Stored data:
Start of Block
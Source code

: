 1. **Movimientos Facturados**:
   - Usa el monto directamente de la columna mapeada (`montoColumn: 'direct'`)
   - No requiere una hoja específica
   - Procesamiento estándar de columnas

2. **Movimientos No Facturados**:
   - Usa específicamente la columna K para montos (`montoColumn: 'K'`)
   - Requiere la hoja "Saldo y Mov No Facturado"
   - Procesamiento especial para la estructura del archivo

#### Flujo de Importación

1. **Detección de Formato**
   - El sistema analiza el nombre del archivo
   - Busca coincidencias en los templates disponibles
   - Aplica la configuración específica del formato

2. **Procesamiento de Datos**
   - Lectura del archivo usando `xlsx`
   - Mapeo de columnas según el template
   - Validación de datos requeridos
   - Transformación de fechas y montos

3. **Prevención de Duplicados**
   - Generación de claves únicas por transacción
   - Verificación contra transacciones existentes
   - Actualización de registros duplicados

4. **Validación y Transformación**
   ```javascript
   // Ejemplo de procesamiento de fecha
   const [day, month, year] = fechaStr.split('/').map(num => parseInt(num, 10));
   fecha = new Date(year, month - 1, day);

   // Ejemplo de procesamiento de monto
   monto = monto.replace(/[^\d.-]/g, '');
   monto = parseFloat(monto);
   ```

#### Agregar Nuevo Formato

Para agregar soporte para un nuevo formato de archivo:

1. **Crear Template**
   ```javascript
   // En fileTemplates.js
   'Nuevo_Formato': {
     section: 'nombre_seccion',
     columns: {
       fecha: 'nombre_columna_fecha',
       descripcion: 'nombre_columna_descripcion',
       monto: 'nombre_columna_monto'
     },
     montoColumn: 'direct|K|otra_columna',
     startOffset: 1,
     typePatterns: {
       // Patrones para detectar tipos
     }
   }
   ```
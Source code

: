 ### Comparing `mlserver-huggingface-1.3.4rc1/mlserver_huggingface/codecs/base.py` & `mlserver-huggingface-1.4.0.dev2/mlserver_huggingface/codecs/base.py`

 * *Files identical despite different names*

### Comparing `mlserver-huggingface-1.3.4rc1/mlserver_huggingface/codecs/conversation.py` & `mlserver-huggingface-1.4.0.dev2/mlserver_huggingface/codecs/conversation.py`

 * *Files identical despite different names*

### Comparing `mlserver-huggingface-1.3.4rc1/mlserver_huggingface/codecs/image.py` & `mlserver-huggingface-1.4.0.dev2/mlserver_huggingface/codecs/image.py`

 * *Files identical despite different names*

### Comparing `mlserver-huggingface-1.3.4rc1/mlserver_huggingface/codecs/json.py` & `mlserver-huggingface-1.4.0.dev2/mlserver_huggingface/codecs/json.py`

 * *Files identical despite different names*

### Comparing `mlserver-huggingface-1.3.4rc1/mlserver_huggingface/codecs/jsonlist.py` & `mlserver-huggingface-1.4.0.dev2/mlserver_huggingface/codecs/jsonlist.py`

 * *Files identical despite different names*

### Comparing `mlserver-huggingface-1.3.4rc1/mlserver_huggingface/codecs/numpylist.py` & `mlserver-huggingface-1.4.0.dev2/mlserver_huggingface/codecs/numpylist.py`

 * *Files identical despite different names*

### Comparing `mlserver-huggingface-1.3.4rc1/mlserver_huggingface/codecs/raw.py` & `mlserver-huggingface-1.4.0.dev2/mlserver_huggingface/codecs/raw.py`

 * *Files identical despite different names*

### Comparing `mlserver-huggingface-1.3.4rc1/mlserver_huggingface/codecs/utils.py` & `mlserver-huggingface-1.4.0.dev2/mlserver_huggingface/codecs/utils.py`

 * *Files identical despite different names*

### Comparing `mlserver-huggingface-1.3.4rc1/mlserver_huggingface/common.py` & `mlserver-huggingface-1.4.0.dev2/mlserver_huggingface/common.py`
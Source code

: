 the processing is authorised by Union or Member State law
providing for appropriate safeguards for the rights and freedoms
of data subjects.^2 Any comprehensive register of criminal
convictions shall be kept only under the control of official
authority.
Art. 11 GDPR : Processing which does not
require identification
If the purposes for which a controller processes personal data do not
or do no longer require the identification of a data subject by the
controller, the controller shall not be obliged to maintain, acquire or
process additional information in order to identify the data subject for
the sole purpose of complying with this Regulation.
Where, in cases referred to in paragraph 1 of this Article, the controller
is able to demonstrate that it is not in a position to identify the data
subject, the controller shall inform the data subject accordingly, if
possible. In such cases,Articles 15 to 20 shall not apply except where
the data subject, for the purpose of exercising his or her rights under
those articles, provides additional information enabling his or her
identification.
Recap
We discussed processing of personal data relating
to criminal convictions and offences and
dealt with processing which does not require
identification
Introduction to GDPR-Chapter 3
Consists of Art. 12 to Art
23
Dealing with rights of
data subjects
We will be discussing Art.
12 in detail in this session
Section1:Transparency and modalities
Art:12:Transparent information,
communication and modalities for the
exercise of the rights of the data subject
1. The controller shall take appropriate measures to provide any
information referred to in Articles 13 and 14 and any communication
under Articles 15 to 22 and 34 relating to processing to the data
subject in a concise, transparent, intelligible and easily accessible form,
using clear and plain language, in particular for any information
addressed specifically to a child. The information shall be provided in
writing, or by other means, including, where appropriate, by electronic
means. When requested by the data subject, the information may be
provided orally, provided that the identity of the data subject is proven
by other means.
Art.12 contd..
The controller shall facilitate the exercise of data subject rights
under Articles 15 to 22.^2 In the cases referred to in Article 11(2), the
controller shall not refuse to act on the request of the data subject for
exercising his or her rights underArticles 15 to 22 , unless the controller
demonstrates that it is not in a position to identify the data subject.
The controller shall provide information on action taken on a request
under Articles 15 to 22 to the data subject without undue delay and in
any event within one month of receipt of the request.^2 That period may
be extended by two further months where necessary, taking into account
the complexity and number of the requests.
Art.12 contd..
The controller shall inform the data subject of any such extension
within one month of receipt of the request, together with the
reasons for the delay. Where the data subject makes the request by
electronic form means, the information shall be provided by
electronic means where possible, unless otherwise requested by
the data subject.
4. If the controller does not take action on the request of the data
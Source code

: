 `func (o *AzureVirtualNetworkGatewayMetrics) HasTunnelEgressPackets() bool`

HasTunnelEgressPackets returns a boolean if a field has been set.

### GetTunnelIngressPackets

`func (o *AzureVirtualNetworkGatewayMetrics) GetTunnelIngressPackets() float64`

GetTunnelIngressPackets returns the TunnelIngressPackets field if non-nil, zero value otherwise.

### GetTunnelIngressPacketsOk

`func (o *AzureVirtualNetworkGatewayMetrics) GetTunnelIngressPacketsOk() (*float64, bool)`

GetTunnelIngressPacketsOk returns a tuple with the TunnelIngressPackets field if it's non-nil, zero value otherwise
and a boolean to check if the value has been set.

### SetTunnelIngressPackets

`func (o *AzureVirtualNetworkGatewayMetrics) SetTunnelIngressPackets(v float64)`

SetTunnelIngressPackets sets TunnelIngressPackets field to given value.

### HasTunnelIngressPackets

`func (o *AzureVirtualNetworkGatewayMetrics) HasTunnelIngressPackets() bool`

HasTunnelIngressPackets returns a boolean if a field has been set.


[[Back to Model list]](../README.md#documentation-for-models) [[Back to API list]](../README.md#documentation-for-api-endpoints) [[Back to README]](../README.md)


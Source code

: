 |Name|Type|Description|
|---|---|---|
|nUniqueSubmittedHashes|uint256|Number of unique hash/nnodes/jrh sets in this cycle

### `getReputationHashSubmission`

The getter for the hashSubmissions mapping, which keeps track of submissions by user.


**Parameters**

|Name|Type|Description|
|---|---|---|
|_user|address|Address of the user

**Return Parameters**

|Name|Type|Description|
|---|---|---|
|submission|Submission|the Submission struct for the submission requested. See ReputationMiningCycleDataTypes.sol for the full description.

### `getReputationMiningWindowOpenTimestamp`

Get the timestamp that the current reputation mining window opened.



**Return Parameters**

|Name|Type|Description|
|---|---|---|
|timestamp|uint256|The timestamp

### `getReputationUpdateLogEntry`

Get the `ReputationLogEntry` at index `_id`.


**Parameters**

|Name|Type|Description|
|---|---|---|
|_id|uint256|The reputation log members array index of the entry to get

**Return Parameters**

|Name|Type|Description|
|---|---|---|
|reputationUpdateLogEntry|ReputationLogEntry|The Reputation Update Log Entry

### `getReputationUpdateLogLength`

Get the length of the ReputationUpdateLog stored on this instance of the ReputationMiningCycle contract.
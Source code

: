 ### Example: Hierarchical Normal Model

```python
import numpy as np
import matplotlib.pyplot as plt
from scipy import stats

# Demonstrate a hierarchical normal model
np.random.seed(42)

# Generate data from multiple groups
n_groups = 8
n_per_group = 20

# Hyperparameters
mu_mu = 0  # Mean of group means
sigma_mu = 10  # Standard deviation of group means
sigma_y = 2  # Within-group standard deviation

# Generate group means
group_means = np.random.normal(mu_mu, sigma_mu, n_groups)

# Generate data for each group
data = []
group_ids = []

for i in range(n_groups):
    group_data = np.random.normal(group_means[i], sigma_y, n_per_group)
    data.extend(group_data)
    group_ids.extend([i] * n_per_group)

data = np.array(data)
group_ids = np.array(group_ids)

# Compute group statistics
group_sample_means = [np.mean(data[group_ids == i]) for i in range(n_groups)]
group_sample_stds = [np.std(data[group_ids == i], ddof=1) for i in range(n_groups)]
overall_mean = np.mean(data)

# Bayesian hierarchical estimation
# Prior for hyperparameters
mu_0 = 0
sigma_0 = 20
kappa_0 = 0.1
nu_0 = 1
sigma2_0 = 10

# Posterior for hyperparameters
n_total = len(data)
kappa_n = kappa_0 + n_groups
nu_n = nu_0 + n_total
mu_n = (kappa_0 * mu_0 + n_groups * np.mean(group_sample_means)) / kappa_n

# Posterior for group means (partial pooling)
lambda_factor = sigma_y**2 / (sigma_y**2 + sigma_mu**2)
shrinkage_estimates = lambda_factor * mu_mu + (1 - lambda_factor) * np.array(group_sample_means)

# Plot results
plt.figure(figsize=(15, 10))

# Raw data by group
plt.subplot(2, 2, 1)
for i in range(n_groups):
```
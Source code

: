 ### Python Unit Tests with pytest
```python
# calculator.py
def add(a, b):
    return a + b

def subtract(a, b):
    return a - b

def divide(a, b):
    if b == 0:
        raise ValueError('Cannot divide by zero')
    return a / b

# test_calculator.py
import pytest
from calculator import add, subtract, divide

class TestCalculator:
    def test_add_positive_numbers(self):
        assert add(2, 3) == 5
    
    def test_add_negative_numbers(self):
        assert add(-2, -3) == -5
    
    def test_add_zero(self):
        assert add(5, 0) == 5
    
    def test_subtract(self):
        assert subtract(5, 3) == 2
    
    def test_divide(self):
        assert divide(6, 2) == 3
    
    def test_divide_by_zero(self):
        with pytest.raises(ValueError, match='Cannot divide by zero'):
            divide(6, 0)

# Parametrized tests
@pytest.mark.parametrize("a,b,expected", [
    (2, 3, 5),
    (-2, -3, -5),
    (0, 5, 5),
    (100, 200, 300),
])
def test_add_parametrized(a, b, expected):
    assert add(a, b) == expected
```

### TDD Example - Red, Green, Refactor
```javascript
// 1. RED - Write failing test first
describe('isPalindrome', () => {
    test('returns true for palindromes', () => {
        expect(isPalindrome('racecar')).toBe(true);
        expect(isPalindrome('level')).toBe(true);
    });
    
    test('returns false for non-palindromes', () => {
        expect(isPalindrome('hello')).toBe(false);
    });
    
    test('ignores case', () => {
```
End of Block
What this task involves | Only lines with the word "additional" go in the answer. Take them all from the entries above.

Response to this exercise |
process additional information in order to identify the data subject for
those articles, provides additional information enabling his or her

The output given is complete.